*Work task:*
Could you retype every line of the data underneath without altering anything?

Stored items
§ §

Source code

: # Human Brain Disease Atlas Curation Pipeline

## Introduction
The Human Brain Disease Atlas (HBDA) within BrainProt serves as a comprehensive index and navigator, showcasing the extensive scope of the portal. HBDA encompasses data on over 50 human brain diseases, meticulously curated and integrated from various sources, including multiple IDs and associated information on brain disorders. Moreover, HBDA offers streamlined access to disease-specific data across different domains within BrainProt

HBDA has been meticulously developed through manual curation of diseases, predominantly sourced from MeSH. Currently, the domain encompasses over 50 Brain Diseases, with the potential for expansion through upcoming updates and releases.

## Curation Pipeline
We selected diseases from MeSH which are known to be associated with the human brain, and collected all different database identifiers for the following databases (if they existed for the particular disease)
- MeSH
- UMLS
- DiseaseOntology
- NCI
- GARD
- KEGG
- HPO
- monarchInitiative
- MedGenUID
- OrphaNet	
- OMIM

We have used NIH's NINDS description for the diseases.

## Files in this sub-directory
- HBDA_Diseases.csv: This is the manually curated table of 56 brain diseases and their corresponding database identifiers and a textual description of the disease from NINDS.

§ §

*Task solution:*
Source code

: # Human Brain Disease Atlas Curation Pipeline

## Introduction
The Human Brain Disease Atlas (HBDA) within BrainProt serves as a comprehensive index and navigator, showcasing the extensive scope of the portal. HBDA encompasses data on over 50 human brain diseases, meticulously curated and integrated from various sources, including multiple IDs and associated information on brain disorders. Moreover, HBDA offers streamlined access to disease-specific data across different domains within BrainProt

HBDA has been meticulously developed through manual curation of diseases, predominantly sourced from MeSH. Currently, the domain encompasses over 50 Brain Diseases, with the potential for expansion through upcoming updates and releases.

## Curation Pipeline
We selected diseases from MeSH which are known to be associated with the human brain, and collected all different database identifiers for the following databases (if they existed for the particular disease)
- MeSH
- UMLS
- DiseaseOntology
- NCI
- GARD
- KEGG
- HPO
- monarchInitiative
- MedGenUID
- OrphaNet	
- OMIM

We have used NIH's NINDS description for the diseases.

## Files in this sub-directory
- HBDA_Diseases.csv: This is the manually curated table of 56 brain diseases and their corresponding database identifiers and a textual description of the disease from NINDS.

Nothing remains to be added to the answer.